> [Action item]: List each line of the data in which the string "superoperador" appears.

>>>>>

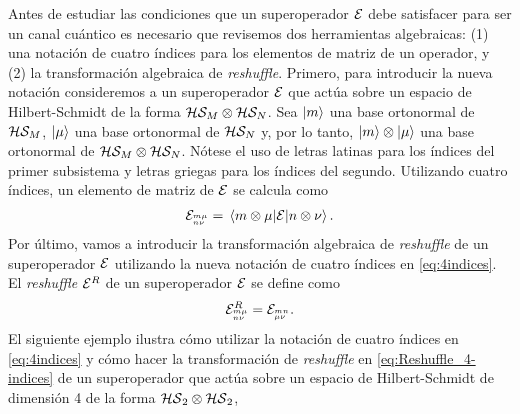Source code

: Antes de estudiar las condiciones que un superoperador $\mathcal{E}$
debe satisfacer para ser un canal cuántico es necesario que revisemos
dos herramientas algebraicas: (1) una notación de cuatro índices 
para los elementos de matriz de un operador, y (2) la transformación 
algebraica de \textit{reshuffle}. Primero, para introducir la nueva notación
consideremos a un superoperador $\mathcal{E}$ que actúa sobre un espacio de 
Hilbert-Schmidt de la forma $\mathcal{H}\mathcal{S}_M\otimes\mathcal{H}\mathcal{S}_N$. 
Sea $\ket{m}$ una base ortonormal de $\mathcal{H}\mathcal{S}_M$, $\ket{\mu}$ 
una base ortonormal de $\mathcal{H}\mathcal{S}_N$ y, por lo tanto, 
$\ket{m}\otimes\ket{\mu}$ una base ortonormal de 
$\mathcal{H}\mathcal{S}_M\otimes\mathcal{H}\mathcal{S}_N$.
Nótese el uso de letras latinas para los índices del
primer subsistema y letras griegas para los índices del segundo. 
Utilizando cuatro índices, un elemento de matriz de $\mathcal{E}$ se calcula como
\begin{align}
\E_\ind{m\mu}{n\nu}=\matrixel{m\otimes \mu}{\E}{n\otimes \nu}.
\label{eq:4indices}
\end{align}
Por último, vamos a introducir la transformación algebraica de \textit{reshuffle}
de un superoperador $\mathcal{E}$ utilizando la nueva notación de cuatro índices 
en \eqref{eq:4indices}.
El \textit{reshuffle} $\mathcal{E}^R$ de un superoperador $\mathcal{E}$ se define 
como~\cite{bengtsson_zyczkowski_2017}
\begin{align}
\mathcal{E}^R_{{}^{m\mu}_{n\nu}} = \mathcal{E}_{{}^{mn}_{\mu\nu}}.
\label{eq:Reshuffle_4-indices}
\end{align}
El siguiente ejemplo ilustra cómo utilizar la notación de cuatro 
índices en \eqref{eq:4indices} y cómo hacer la transformación 
de \textit{reshuffle} en \eqref{eq:Reshuffle_4-indices} de un 
superoperador que actúa sobre un espacio de Hilbert-Schmidt de 
dimensión 4 de la forma $\mathcal{HS}_2\otimes \mathcal{HS}_2$,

<<<<<

> [Result]:
: Antes de estudiar las condiciones que un superoperador $\mathcal{E}$
consideremos a un superoperador $\mathcal{E}$ que actúa sobre un espacio de 
de un superoperador $\mathcal{E}$ utilizando la nueva notación de cuatro índices 
El \textit{reshuffle} $\mathcal{E}^R$ de un superoperador $\mathcal{E}$ se define 
superoperador que actúa sobre un espacio de Hilbert-Schmidt de 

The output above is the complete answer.